By the mid-1980s, national events and personal experiences were continuously forcing me to reconsider my earlier opinions. By the mid-1990s, I had grudgingly abandoned my youthful and naïve views concerning homosexuality and found myself in opposition to the normalization of homosexuality. This position long since has earned me the PC slurs "homophobe" and "bigot" as epithets from those who would call the author of this "poem," my 17-year-old self, an "ally." Ain't it ironic!
Rereading my "poem" after all these years, it strikes me as the sort of drivel one expects from a bright, intellectually independent, and unconventional seventeen-year-old. Oh, what a wonderful thing it is to be young and stupid!

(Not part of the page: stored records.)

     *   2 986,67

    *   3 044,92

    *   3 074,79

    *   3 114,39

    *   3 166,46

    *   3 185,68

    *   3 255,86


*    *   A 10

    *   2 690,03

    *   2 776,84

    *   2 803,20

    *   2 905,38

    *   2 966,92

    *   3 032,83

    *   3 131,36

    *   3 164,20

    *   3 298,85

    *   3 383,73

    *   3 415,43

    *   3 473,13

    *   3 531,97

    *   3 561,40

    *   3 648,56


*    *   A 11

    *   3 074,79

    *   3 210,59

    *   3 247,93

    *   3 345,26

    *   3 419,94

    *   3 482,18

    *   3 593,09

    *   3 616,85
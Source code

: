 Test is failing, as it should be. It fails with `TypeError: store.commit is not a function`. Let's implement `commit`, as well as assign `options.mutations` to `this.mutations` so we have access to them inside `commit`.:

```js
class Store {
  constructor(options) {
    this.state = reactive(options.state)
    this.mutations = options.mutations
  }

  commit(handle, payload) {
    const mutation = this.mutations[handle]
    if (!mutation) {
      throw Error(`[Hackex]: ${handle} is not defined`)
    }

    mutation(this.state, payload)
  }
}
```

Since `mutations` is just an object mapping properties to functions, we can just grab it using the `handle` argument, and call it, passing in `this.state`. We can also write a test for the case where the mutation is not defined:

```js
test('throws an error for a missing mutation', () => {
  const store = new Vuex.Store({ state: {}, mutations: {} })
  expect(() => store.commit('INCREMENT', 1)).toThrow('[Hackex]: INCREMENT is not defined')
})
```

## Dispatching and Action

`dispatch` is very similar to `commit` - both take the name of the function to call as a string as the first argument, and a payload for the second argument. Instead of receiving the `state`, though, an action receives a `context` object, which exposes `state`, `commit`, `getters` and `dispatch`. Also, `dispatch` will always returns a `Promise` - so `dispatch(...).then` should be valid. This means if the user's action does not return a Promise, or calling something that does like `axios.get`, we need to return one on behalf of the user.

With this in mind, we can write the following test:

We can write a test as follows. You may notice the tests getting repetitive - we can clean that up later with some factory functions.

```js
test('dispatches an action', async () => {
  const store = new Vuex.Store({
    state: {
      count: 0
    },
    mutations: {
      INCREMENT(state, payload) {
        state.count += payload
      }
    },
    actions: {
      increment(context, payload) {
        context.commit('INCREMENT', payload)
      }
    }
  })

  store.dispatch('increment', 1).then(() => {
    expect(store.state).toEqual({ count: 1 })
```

Enjoy!
The History of Annie Bryant
by Matt Wallace
There was once this "lady."
She came from Dade County, Florida-- or thereabouts--
And she went by the name of Annie Bryant
And she made her living by peddling citrus fruit.
Well ole Annie woke up one day
And decided she had something to say
To all those fine people who happened to be gay.
Armed with her Bible and the Cross on Calvary,
Annie got up on her soapbox and said,
"There must be something wrong with your head
To make you want to go to bed
With one of your own sex.
I'd love to wring your heathenistic necks
Until you fall dead.
Then you'll meet your Maker
And He'll cast your unclean soul into a fiery lake or
He'll torture you Himself.
And in conclusion, what you're doing is wrong
And it's immoral and it's ungodly!"
Well Annie was propelled into the public eye
With her pro-God and pro-family stand
And so a group of her fellow fools
Asked her to come to their town of Saint Paul
To give them a hand with their recall
Of a local Gay Rights Law.
Annie gleefully accepted the invite
And hopped on the very next flight.
In Saint Paul, Annie gave her audiences the same old singsong
About what the gays are doing is wrong
And immoral and ungodly
And she helped them pray
To God for salvation from the evils of the gay.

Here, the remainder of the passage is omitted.